# JSF 1.2-Anwendung mit Eclipse Galileo



## JanHH (19. Jul 2009)

Hallo,

ich hatte mal Eclipse 3.4, dazu hatte ich irgendwelche Plugins runtergeladen (ich vermute, es waren ganz einfach die web tools), damit konnte ich dann ein neues Projekt mit JSF 1.2 anlegen.

Habe nun einen neuen Rechner, wieder Eclipse installiert, diesmal 3.5, die EE-Version, dachte, prima, JSF gleich dabei, aber hier wird mir nur ein JSF 1.1-Projekt angeboten.
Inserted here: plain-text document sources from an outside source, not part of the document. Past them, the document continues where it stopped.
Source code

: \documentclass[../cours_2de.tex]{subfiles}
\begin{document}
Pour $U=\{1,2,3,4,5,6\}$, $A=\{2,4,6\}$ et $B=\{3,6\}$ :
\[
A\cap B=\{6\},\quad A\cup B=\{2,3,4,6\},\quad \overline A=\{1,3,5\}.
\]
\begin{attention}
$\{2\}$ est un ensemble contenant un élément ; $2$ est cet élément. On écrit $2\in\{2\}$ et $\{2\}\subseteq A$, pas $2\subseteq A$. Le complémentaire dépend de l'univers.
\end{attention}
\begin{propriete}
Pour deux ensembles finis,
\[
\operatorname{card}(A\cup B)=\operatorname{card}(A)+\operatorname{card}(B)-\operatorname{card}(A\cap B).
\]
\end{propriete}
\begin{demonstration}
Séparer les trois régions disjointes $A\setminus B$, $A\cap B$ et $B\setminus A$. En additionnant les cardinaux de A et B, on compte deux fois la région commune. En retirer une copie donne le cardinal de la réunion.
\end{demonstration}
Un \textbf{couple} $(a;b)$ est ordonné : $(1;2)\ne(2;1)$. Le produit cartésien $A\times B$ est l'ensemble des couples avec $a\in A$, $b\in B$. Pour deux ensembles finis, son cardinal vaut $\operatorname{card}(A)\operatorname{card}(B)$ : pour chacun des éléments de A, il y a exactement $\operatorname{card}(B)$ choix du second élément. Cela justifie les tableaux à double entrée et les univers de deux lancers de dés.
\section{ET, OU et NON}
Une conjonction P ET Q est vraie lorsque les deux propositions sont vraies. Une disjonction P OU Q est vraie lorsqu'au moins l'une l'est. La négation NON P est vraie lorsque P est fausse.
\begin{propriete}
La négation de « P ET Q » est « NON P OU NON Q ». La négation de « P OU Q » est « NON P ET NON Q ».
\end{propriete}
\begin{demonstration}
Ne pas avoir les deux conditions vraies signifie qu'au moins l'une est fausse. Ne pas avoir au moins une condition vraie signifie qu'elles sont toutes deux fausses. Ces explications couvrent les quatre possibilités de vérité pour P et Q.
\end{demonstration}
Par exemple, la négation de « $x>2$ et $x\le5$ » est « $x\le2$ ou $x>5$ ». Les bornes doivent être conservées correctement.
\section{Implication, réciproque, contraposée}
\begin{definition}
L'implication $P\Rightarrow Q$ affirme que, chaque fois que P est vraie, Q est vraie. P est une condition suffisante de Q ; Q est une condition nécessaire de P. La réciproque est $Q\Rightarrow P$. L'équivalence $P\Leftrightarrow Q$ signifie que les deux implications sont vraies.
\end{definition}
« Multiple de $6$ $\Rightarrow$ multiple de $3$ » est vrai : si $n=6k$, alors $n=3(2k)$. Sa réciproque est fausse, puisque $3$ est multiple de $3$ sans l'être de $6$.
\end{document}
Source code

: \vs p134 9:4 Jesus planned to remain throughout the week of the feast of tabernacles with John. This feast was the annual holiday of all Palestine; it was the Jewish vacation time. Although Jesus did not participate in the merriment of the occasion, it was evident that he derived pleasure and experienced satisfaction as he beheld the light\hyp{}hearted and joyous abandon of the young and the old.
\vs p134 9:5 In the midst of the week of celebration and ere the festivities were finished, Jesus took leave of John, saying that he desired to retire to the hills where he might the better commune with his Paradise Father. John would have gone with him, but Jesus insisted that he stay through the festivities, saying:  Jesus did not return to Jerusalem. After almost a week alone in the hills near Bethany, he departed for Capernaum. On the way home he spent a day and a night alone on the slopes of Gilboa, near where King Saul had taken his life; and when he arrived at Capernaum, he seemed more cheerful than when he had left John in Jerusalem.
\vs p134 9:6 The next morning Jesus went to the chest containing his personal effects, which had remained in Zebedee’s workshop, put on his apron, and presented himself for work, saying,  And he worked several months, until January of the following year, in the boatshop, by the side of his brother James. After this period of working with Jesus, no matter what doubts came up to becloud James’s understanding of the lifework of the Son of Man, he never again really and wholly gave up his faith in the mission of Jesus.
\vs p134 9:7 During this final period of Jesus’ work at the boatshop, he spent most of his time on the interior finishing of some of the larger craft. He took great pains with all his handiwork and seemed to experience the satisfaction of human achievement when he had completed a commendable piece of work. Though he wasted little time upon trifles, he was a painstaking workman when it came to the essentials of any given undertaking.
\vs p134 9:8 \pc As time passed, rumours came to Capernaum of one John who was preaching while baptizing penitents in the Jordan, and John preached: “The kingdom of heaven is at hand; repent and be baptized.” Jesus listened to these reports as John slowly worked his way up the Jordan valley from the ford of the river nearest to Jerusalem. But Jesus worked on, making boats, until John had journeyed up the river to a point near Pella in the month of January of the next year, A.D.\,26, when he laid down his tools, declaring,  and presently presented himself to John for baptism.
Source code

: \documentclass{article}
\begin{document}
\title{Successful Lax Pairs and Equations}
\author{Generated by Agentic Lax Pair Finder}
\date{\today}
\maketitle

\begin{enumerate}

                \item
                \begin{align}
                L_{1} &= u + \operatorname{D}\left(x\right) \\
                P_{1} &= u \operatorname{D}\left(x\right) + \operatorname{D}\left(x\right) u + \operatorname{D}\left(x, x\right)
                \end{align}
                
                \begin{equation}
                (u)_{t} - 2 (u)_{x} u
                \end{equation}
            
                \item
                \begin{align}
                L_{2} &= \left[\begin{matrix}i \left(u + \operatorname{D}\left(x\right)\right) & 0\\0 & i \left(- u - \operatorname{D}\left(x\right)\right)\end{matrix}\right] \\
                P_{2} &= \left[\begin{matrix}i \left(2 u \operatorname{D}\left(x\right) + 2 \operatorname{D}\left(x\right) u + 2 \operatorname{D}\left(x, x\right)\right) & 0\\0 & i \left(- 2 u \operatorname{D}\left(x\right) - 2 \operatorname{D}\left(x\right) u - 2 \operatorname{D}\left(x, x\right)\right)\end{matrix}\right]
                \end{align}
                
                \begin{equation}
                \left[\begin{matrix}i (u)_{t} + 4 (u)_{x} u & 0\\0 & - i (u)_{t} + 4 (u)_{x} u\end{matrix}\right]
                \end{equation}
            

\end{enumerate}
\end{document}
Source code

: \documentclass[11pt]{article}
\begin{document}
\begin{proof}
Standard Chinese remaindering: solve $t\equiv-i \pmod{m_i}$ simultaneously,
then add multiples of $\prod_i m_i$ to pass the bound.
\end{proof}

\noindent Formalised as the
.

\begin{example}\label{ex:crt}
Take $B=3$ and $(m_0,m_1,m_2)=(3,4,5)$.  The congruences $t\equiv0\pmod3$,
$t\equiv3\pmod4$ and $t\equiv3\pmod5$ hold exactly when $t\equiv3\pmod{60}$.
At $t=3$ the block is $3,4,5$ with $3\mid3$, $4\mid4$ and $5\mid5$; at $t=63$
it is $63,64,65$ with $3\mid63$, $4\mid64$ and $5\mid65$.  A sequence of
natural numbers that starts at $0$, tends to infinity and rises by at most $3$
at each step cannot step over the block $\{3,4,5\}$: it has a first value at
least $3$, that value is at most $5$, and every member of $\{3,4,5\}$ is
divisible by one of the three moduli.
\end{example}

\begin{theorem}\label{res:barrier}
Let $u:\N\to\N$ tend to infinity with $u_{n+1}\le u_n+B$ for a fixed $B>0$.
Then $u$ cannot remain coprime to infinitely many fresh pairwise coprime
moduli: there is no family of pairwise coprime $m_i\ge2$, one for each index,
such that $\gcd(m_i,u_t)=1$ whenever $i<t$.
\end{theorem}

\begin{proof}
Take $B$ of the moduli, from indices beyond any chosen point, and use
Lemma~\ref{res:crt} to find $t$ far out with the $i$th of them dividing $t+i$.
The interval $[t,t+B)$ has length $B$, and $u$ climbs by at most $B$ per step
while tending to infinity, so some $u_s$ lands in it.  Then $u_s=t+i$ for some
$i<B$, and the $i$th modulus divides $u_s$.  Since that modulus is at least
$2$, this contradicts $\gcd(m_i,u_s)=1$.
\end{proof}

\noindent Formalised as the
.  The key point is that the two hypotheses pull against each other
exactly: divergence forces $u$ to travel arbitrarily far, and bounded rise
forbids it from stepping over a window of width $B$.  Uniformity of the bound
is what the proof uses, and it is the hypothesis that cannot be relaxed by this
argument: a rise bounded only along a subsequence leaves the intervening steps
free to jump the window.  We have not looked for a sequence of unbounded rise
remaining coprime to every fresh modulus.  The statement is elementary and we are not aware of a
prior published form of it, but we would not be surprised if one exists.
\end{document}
Web Tool-Plugins liessen sich keine weiteren installieren, der entsprechende Dialog meldete nur einen Fehler, den nachzuvollziehen mir dann zu nervig war.

Weiss jemand rat?

Und geht es anderen Leuten auch so, dass das ganze IDE-Thema arg nervig ist? Benutze sonst netbeans, das funktioniert "Mit ach und krach", aber vergiss beim clean&build auch gerne mal ein paar Klassen, und ist ausserdem (im Vergleich zu Eclipse) arg träge und langsam. Eclipse wiederum wäre gut, wenn es denn für "Normaluser" einfach zu konfigurieren wäre.. finde es wirklich unzumutbar. Programmieren an sich kein Problem, aber man scheitert daran, die IDE einzurichten. Grummel.


----------



## maki (19. Jul 2009)

New -> Project .. -> Web -> Dynamic Web Projekt

Rechtsklick aufs Projekt ->Properties -> Project Facets 

Da kannst du dann angeben das es sich um ein JSF Project handelt (inkl. Version), beim ersten mal wirst du noch die JSF libs konfigurieren müssen (auf "Further Configuration requiered" klicken), da es mittlerweile sehr viele gibt...


----------